Publications
Mutual homeostasis of charged proteins
Abstract
Protein dosage is regulated to maintain cellular homeostasis and health. The dosage of proteins containing disordered low complexity domains (LCDs) must be particularly well-controlled to prevent aberrant disease, yet no mechanism to maintain homeostasis has been identified1, 2. Here we report a mutual homeostatic mechanism that controls the concentration of such proteins, termed ’interstasis’, in which proteins with similar LCDs co-regulate their combined dosage through collective negative feedback. We focused on the mechanism that exploits the fundamental multivalency of GA-rich RNA regions that encode charged LCDs, including those with arginine-enriched mixed charge domains (R-MCDs). Modest variations in the abundance of an R-MCD protein change the properties of nuclear speckles, a protein-RNA condensate, selectively trapping multivalent GA-rich mRNAs to promote their nuclear retention. This interstasis depends on conserved codon biases, shared by amniotes, which enhance the multivalency of GA-rich regions encoding charged LCDs.
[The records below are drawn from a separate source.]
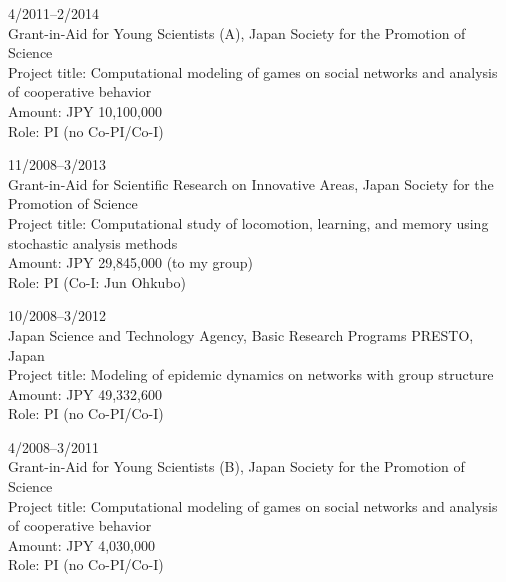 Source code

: \documentclass[11pt,letter]{article}
\renewenvironment{itemize}{
  \begin{list}{}{
    \setlength{\leftmargin}{1.5em}
    \setlength{\itemsep}{0.25em}
    \setlength{\parskip}{0pt}
    \setlength{\parsep}{0.25em}
  }
}{
  \end{list}
}
\begin{document}
\begin{itemize}
\item
4/2011--2/2014\\
Grant-in-Aid for Young Scientists (A), Japan Society for the Promotion of Science\\
Project title: Computational modeling of games on social networks and analysis of
cooperative behavior\\
Amount: JPY 10,100,000\\
Role: PI (no Co-PI/Co-I)

\item
11/2008--3/2013\\
Grant-in-Aid for Scientific Research on Innovative Areas, Japan Society for the Promotion of Science\\
Project title: Computational study of locomotion, learning, and memory using stochastic analysis methods\\
Amount: JPY 29,845,000 (to my group)\\
Role: PI (Co-I: Jun Ohkubo)
%

\item
10/2008--3/2012\\
Japan Science and Technology Agency, Basic Research Programs PRESTO, Japan\\
Project title: Modeling of epidemic dynamics on networks with group structure\\
Amount: JPY 49,332,600\\
Role: PI (no Co-PI/Co-I)

\item
4/2008--3/2011\\
Grant-in-Aid for Young Scientists (B), Japan Society for the Promotion of Science\\
Project title: Computational modeling of games on social networks and analysis of
cooperative behavior\\
Amount: JPY 4,030,000\\
Role: PI (no Co-PI/Co-I)


\end{itemize}
\end{document}
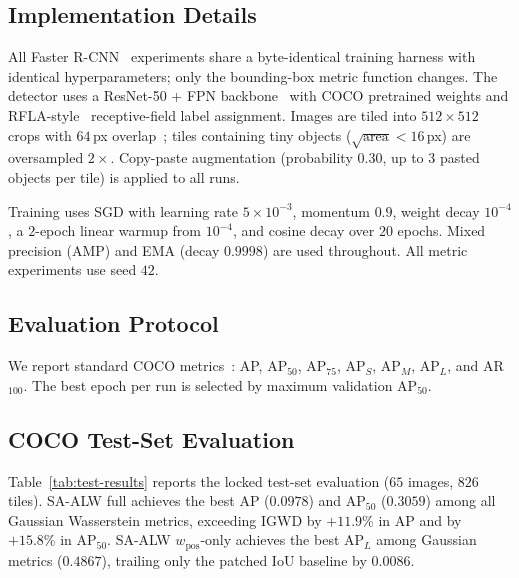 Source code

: \subsection{Implementation Details}
\label{sec:exp-impl}

All Faster R-CNN~\cite{ren2015faster} experiments share a byte-identical training harness with
identical hyperparameters; only the bounding-box metric function changes.
The detector uses a ResNet-50 + FPN backbone~\cite{he2016resnet,lin2017fpn}
with COCO pretrained weights and RFLA-style~\cite{xu2022rfla} receptive-field
label assignment. Images are tiled into $512\times512$ crops with $64$\,px
overlap~\cite{akyon2022sahi}; tiles containing tiny objects
($\sqrt{\text{area}}<16$\,px) are oversampled $2\times$. Copy-paste
augmentation (probability $0.30$, up to $3$ pasted objects per tile) is
applied to all runs.

Training uses SGD with learning rate $5\times10^{-3}$, momentum $0.9$,
weight decay $10^{-4}$, a $2$-epoch linear warmup from $10^{-4}$, and cosine
decay over $20$ epochs. Mixed precision (AMP) and EMA (decay $0.9998$) are
used throughout. All metric experiments use seed $42$.

\subsection{Evaluation Protocol}
\label{sec:exp-eval}

We report standard COCO metrics~\cite{lin2014coco}: AP, AP$_{50}$, AP$_{75}$,
AP$_{S}$, AP$_{M}$, AP$_{L}$, and AR$_{100}$. The best epoch per run is
selected by maximum validation AP$_{50}$.

\subsection{COCO Test-Set Evaluation}
\label{sec:exp-test}

Table~\ref{tab:test-results} reports the locked test-set evaluation ($65$
images, $826$ tiles). SA-ALW full achieves the best AP ($0.0978$) and
AP$_{50}$ ($0.3059$) among all Gaussian Wasserstein metrics, exceeding IGWD
by $+11.9\%$ in AP and by $+15.8\%$ in AP$_{50}$. SA-ALW $w_{\text{pos}}$-only
achieves the best AP$_{L}$ among Gaussian metrics ($0.4867$), trailing only
the patched IoU baseline by $0.0086$.

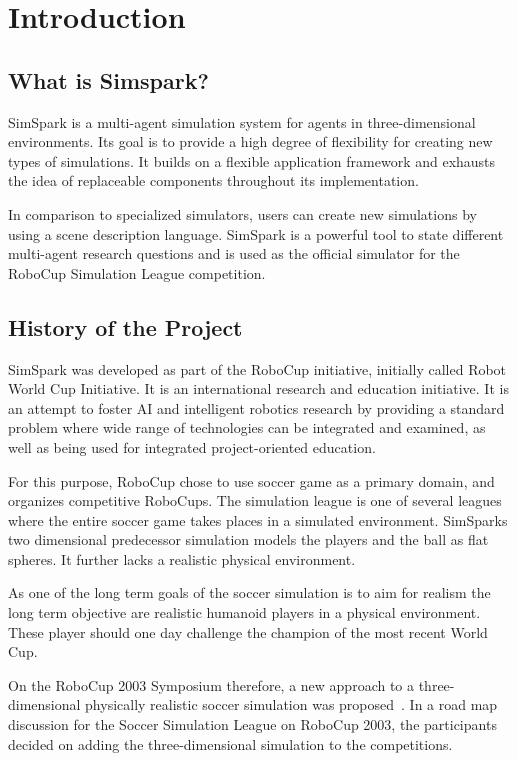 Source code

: \chapter{Introduction}

\section{What is Simspark?}

SimSpark is a multi-agent simulation system for agents in
three-dimensional environments. Its goal is to provide a high degree
of flexibility for creating new types of simulations. It builds on a
flexible application framework and exhausts the idea of replaceable
components throughout its implementation.

In comparison to specialized simulators, users can create new
simulations by using a scene description language. SimSpark is a
powerful tool to state different multi-agent research questions and is
used as the official simulator for the RoboCup Simulation League
competition.

\section{History of the Project}

SimSpark was developed as part of the RoboCup initiative, initially
called Robot World Cup Initiative. It is an international research and
education initiative. It is an attempt to foster AI and intelligent
robotics research by providing a standard problem where wide range of
technologies can be integrated and examined, as well as being used for
integrated project-oriented education.

For this purpose, RoboCup chose to use soccer game as a primary
domain, and organizes competitive RoboCups. The simulation league is
one of several leagues where the entire soccer game takes places in a
simulated environment. SimSparks two dimensional predecessor
simulation models the players and the ball as flat spheres. It further
lacks a realistic physical environment.

As one of the long term goals of the soccer simulation is to aim for
realism the long term objective are realistic humanoid players in a
physical environment. These player should one day challenge the
champion of the most recent World Cup.

On the RoboCup 2003 Symposium therefore, a new approach to a
three-dimensional physically realistic soccer simulation was
proposed~\cite{KO04}. In a road map discussion for the Soccer Simulation League on
RoboCup 2003, the participants decided on adding the three-dimensional
simulation to the competitions.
The threshold of interstasis is modulated by CLK kinases, which affect the nuclear speckle localisation of proteins such as TRA2B, key binder of GA-rich RNAs. Notably, many classes of LCDs are encoded by RNA regions containing multivalency-enhancing codon biases, each preferentially bound by specific proteins, suggesting that interstasis might co-regulate many classes of functionally related LCD-containing proteins through dose-sensitivity of various types of protein-RNA condensates.